> Exercise:
Output only the lines below from the one containing "GPS functionality" to the one containing "1. High resource", exactly as written, both ends kept.
***** Task inputs
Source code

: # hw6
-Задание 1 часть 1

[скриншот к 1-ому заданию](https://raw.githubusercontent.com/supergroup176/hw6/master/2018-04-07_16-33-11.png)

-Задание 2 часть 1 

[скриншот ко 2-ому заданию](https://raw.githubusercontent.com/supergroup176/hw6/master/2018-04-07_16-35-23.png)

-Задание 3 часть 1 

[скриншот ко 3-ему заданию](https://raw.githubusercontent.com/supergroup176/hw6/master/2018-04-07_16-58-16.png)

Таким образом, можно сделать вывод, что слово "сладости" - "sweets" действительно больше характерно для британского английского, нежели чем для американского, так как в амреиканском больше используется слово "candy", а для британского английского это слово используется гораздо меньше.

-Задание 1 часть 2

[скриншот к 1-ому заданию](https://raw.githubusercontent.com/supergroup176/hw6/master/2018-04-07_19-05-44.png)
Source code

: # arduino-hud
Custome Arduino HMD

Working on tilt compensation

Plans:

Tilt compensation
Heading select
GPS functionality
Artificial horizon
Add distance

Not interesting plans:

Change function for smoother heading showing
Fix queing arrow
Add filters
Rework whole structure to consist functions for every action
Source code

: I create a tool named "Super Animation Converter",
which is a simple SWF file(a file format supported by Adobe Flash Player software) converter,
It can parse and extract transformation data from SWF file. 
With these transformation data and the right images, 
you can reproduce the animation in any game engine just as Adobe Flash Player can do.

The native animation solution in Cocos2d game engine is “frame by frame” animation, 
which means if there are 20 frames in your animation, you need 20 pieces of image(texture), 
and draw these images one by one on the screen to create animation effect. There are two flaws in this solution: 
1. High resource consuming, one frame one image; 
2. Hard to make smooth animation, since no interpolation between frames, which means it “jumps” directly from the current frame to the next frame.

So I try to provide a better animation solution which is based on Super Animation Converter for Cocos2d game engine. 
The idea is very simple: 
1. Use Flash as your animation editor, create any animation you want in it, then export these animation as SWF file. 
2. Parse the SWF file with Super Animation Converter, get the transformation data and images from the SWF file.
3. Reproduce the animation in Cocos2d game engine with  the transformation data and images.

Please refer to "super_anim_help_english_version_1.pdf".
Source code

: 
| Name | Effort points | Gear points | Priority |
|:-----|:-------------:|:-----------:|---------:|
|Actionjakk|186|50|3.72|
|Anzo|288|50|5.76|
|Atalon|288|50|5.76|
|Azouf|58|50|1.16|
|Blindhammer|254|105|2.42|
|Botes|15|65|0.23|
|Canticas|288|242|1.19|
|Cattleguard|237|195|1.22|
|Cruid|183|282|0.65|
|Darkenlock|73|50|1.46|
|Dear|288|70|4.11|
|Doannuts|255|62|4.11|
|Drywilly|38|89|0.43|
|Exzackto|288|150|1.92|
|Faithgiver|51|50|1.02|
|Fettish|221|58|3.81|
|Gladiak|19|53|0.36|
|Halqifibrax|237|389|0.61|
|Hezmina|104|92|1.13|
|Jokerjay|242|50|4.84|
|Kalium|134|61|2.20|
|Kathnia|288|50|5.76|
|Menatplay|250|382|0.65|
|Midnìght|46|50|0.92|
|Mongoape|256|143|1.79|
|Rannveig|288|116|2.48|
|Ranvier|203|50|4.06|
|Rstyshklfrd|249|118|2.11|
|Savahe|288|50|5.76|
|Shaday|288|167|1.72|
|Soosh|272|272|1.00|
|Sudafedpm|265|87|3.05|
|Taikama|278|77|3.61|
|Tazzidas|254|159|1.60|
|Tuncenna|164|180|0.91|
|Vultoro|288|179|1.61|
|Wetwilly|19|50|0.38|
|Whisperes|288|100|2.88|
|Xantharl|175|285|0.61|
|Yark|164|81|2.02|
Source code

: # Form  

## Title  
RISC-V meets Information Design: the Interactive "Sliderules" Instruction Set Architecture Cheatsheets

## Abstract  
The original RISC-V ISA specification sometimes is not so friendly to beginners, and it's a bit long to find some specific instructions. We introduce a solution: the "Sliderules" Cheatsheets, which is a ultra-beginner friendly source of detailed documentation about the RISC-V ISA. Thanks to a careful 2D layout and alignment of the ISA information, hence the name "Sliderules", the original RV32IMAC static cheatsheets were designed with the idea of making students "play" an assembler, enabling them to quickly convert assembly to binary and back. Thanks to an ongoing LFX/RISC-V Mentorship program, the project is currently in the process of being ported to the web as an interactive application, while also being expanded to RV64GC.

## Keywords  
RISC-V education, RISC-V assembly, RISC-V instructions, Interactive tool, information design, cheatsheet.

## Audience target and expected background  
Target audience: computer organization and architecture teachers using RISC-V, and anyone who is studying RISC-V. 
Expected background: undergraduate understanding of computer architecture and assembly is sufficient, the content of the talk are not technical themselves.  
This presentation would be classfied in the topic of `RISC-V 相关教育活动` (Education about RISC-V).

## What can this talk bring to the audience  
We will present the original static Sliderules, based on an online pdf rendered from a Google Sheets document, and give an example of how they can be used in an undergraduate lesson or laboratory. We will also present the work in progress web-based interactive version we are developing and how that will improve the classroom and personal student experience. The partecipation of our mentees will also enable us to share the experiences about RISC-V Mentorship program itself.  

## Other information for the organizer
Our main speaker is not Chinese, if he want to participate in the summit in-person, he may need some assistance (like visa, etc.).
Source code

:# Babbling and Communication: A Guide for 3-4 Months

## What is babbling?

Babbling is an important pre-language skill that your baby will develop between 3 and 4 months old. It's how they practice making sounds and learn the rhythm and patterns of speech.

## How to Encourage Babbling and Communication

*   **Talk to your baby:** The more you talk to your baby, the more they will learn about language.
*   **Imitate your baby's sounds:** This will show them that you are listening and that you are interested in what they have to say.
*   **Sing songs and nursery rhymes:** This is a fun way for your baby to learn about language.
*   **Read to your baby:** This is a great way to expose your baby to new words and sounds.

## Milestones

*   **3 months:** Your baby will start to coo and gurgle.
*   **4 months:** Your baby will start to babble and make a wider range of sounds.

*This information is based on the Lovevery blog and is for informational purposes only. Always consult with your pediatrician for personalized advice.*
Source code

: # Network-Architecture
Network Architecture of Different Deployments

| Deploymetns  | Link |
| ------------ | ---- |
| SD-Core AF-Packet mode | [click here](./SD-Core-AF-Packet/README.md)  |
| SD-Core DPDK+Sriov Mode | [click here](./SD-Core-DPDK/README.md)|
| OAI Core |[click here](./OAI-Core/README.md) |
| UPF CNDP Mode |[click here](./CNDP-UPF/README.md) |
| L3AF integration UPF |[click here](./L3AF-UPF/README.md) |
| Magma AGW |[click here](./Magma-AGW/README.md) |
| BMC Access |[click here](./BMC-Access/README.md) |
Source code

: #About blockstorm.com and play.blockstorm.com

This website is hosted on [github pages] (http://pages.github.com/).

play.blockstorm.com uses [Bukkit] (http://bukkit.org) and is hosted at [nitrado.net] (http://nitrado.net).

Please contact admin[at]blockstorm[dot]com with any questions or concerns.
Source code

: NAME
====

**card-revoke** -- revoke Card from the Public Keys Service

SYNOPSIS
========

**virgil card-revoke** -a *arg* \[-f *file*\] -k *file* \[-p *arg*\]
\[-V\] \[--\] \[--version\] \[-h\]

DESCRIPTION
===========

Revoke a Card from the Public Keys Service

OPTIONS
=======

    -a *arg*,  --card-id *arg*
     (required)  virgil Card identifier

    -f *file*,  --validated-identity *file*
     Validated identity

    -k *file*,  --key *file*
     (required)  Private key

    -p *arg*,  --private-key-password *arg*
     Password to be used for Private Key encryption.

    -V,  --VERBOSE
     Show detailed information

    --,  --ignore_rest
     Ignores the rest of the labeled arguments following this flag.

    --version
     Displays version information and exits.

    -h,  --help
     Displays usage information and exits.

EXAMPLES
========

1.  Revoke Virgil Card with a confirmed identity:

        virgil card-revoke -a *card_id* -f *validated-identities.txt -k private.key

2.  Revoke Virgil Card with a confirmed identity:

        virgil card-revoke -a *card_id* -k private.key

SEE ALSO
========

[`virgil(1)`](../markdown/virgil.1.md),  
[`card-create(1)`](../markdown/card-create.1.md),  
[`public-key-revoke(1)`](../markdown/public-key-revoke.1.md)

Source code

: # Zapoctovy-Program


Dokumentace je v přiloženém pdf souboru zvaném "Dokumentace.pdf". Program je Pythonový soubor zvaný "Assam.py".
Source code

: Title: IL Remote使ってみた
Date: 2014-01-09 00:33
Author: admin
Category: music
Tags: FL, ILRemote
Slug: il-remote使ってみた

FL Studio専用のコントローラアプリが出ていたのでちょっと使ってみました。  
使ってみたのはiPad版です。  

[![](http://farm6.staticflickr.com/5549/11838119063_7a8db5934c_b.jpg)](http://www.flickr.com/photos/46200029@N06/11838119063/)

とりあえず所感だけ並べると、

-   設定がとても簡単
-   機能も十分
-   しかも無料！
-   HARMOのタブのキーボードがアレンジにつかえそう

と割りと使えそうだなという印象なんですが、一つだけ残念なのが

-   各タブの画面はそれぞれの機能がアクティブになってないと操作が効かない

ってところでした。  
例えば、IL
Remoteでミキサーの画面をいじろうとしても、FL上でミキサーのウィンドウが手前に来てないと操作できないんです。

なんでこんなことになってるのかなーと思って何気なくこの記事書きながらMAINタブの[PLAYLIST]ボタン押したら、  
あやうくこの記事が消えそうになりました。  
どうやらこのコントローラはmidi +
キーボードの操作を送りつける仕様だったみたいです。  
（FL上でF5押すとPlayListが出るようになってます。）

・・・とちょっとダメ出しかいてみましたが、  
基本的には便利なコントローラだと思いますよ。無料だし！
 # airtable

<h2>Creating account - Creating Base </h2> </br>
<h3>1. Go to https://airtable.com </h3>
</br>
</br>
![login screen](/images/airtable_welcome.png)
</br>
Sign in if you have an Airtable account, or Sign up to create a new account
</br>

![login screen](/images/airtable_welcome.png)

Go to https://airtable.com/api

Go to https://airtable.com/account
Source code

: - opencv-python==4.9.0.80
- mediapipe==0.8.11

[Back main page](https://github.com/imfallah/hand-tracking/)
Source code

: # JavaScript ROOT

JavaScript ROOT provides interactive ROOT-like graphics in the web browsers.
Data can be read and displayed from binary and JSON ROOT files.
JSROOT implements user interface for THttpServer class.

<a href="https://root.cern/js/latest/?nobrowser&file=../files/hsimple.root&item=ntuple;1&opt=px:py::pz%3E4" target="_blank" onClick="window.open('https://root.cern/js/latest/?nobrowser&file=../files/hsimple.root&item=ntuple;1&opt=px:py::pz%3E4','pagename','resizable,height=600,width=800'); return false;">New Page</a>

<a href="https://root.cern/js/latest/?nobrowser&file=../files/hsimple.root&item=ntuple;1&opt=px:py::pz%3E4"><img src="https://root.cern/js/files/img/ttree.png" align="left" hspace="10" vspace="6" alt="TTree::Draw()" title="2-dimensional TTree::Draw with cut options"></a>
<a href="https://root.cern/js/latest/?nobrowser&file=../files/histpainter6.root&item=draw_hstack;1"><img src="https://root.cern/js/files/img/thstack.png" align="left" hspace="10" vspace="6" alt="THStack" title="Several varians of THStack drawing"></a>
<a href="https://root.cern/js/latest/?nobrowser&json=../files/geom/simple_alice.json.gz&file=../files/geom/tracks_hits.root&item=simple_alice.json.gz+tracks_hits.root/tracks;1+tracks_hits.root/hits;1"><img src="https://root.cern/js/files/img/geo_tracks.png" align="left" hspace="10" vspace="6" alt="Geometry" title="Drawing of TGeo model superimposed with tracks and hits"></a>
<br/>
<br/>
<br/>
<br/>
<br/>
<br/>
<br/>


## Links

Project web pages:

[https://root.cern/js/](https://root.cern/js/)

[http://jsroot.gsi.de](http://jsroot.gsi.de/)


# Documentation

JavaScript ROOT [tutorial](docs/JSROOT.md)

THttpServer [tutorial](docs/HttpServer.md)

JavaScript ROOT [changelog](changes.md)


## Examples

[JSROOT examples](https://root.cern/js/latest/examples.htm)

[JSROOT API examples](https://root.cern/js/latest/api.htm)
**********
> Written solution:
GPS functionality
Artificial horizon
Add distance

Not interesting plans:

Change function for smoother heading showing
Fix queing arrow
Add filters
Rework whole structure to consist functions for every action
Source code

: I create a tool named "Super Animation Converter",
which is a simple SWF file(a file format supported by Adobe Flash Player software) converter,
It can parse and extract transformation data from SWF file. 
With these transformation data and the right images, 
you can reproduce the animation in any game engine just as Adobe Flash Player can do.

The native animation solution in Cocos2d game engine is “frame by frame” animation, 
which means if there are 20 frames in your animation, you need 20 pieces of image(texture), 
and draw these images one by one on the screen to create animation effect. There are two flaws in this solution: 
1. High resource consuming, one frame one image; 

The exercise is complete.